Below are some entries. Copy each line that holds the string "This".

Materials provided:
:::

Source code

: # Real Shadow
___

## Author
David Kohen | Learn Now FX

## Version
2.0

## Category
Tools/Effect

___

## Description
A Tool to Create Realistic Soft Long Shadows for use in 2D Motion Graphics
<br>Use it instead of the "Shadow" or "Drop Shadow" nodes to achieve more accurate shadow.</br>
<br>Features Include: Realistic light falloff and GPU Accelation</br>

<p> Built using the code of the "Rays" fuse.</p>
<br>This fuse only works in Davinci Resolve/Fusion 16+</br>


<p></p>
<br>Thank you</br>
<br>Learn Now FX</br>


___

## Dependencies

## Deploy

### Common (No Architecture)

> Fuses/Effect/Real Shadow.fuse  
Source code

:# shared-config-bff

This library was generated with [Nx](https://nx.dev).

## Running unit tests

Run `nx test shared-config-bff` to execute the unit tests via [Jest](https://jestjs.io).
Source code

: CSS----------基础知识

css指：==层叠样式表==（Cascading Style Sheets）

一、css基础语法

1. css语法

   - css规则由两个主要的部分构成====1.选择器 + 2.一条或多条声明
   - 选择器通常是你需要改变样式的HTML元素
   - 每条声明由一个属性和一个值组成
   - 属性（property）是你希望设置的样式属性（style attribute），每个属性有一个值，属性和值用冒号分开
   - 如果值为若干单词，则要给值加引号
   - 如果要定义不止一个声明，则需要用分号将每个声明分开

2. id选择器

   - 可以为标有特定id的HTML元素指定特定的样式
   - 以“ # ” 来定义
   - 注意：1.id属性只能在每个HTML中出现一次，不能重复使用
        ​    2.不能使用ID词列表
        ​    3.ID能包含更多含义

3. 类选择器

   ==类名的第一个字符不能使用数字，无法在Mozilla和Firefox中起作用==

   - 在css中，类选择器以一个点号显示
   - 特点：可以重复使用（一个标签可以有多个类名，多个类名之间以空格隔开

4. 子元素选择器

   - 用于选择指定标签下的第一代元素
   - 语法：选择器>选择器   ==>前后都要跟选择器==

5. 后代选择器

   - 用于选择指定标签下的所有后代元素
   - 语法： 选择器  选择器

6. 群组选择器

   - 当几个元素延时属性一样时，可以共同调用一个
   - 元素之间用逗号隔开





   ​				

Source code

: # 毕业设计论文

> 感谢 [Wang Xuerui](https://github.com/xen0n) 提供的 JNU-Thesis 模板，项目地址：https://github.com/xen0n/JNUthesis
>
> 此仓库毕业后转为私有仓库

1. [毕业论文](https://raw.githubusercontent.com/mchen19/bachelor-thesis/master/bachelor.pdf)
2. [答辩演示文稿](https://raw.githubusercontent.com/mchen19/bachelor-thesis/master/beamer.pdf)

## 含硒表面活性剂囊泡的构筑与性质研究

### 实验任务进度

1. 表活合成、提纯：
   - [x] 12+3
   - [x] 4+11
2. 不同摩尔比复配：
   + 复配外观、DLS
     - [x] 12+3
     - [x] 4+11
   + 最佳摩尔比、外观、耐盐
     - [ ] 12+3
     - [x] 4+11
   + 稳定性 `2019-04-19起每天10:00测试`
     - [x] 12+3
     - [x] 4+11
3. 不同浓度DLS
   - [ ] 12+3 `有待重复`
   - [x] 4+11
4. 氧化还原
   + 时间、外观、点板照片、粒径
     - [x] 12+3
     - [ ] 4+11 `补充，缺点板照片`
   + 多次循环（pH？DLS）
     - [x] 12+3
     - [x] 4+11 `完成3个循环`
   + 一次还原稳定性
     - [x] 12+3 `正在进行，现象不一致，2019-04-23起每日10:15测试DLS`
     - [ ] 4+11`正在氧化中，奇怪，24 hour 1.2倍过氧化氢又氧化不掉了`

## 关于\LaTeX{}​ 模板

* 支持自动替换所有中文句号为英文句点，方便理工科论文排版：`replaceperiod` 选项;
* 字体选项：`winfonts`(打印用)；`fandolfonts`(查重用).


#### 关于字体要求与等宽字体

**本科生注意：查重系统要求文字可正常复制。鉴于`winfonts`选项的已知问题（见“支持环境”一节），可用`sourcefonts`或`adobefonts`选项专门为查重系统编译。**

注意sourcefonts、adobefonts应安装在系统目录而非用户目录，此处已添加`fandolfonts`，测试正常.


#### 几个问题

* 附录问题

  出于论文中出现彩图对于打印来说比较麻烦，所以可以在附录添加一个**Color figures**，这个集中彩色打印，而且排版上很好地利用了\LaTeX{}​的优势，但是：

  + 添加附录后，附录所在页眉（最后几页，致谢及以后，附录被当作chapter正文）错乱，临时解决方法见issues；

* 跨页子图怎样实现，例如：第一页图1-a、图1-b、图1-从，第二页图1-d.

:::

Response to the exercise:
<br>This fuse only works in Davinci Resolve/Fusion 16+</br>
This library was generated with [Nx](https://nx.dev).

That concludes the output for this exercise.